Ils étaient donc l’un devant l’autre, accoudés à la petite table, immobiles, insensibles en apparence, et ne vivant que par leurs regards croisés. Les yeux de Concino Concini exprimaient la haine portée à son paroxysme, ceux de Léonora l’amour porté jusqu’à l’exaltation. Concino ne voyait pas cette irradiation de tendresse éperdue que dégageait la physionomie de sa femme ; et Léonora ne voyait pas cette effluence de mort que dégageait la physionomie de son mari. Concino songeait à tuer Léonora.

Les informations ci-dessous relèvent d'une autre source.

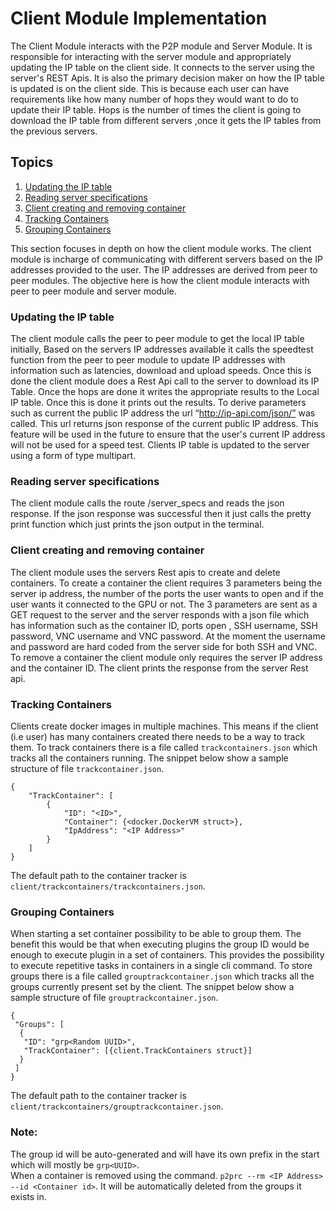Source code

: # Client Module Implementation

The Client Module interacts with the P2P module and Server Module. It is responsible for interacting with the server module and appropriately updating the IP table on the client side. It connects to the server using the server's REST Apis. It is also the primary decision maker on how the IP table is updated is on the client side. This is because each user can have requirements like how many number of hops they would want to do to update their IP table. Hops is the number of times the client is going to download the IP table from different servers ,once it gets the IP tables from the previous servers.

## Topics
1. [Updating the IP table](#updating-the-IP-table)
2. [Reading server specifications](#reading-server-specifications)
3. [Client creating and removing container](#Client-creating-and-removing-container)
4. [Tracking Containers](#Tracking-Containers)
5. [Grouping Containers](#Grouping-Containers)

This section focuses in depth on how the client module works. The client module is incharge of communicating with
different servers based on the IP addresses provided to the user. The IP addresses are derived
from peer to peer modules. The objective here is how the client module interacts with peer to peer module 
and server module.

### Updating the IP table
The client module calls the peer to peer module to get the local IP table initially, Based on the
servers IP addresses available it calls the speedtest function from the peer to peer module to
update IP addresses with information such as latencies, download and upload speeds. Once this is
done the client module does a Rest Api call to the server to download its IP Table. Once the hops are 
done it writes the appropriate results to the Local IP table. Once this is done it prints out the results. 
To derive parameters such as current the public IP address the url “http://ip-api.com/json/” was called. 
This url returns json response of the current public IP address. This feature will be used in the future 
to ensure that the user's current IP address will not be used for a speed test. 
Clients IP table is updated to the server using a form of type multipart.

### Reading server specifications
The client module calls the route /server_specs and reads the json response. If the json response
was successful then it just calls the pretty print function which just prints the json output in the
terminal.

### Client creating and removing container
The client module uses the servers Rest apis to create and delete containers. To create a container
the client requires 3 parameters being the server ip address, the number of the ports the user
wants to open and if the user wants it connected to the GPU or not. The 3 parameters are sent as a
GET request to the server and the server responds with a json file which has information such as
the container ID, ports open , SSH username, SSH password, VNC username and VNC password.
At the moment the username and password are hard coded from the server side for both SSH and
VNC.
To remove a container the client module only requires the server IP address and the container ID.
The client prints the response from the server Rest api.

### Tracking Containers 
Clients create docker images in multiple machines. This means if the client (i.e user) has many 
containers created there needs to be a way to track them. To track containers there is a file 
called ```trackcontainers.json``` which tracks all the containers running. The snippet below 
show a sample structure of file ```trackcontainer.json```.

```
{
	"TrackContainer": [
		{
			"ID": "<ID>",
			"Container": {<docker.DockerVM struct>},
			"IpAddress": "<IP Address>"
		}
	]
} 
```
The default path to the container tracker is ```client/trackcontainers/trackcontainers.json```. 

### Grouping Containers 
When starting a set container possibility to be able to group them. 
The benefit this would be that when executing plugins the group ID would be enough to execute 
plugin in a set of containers. This provides the possibility to execute repetitive tasks in containers in 
a single cli command. To store groups there is a file called ```grouptrackcontainer.json``` which tracks all
the groups currently present set by the client. The snippet below
show a sample structure of file ```grouptrackcontainer.json```.

```
{
 "Groups": [
  {
   "ID": "grp<Random UUID>",
   "TrackContainer": [{client.TrackContainers struct}]
  }
 ]
}
```
The default path to the container tracker is ```client/trackcontainers/grouptrackcontainer.json```. 

### Note:
The group id will be auto-generated and will have its own prefix  in the start which will mostly be ```grp<UUID>```.  
When a container is removed using the command. ```p2prc --rm <IP Address> --id <Container id>```. It will be automatically deleted 
from the groups it exists in.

Et elle songeait qu’elle aimait encore mieux le tuer plutôt que de ne pas avoir son amour.

Voici ce qu’ils disaient :

"Vous avez voulu me parler, Léonora. Depuis trois jours je résiste à votre appel. Depuis un mois, je me suis arrangé pour ne pas vous voir. C’est que je n’étais pas sûr de ne pas vous étrangler dès que je serais devant vous. Ce soir, je crois que je suis un peu plus maître de moi ; pourtant, je suis venu sans armes. Tenez, Léonora, si j’avais mon poignard à ma ceinture, je crois que je vous tuerais."

Léonora hochait tristement la tête ; une effroyable amertume gonflait son cœur. En écoutant ces paroles prononcées par le seul être qu’elle aimait au monde, elle en arrivait à souhaiter l’exécution de ces menaces. Elle refoula un sanglot.

"Vous êtes-vous demandé, Léonora, ce que sont devenus les deux hommes que vous avez envoyés rue des Barrés la nuit où j’ai arrêté le duc d’Angoulême, et où je devais m’emparer... d’elle ! ajouta-t-il avec soupir atroce. Les deux gaillards vous ont bien servie, Léonora ! Mais où sontils ? Où sont Lux et Brain ? Demandez-le à la Seine et elle vous dira peut-être jusqu’où elle a roulé leurs cadavres sanglants."

Ils ne bougeaient ni l’un ni l’autre. Leurs faces se touchaient presque. Concini grinça des dents.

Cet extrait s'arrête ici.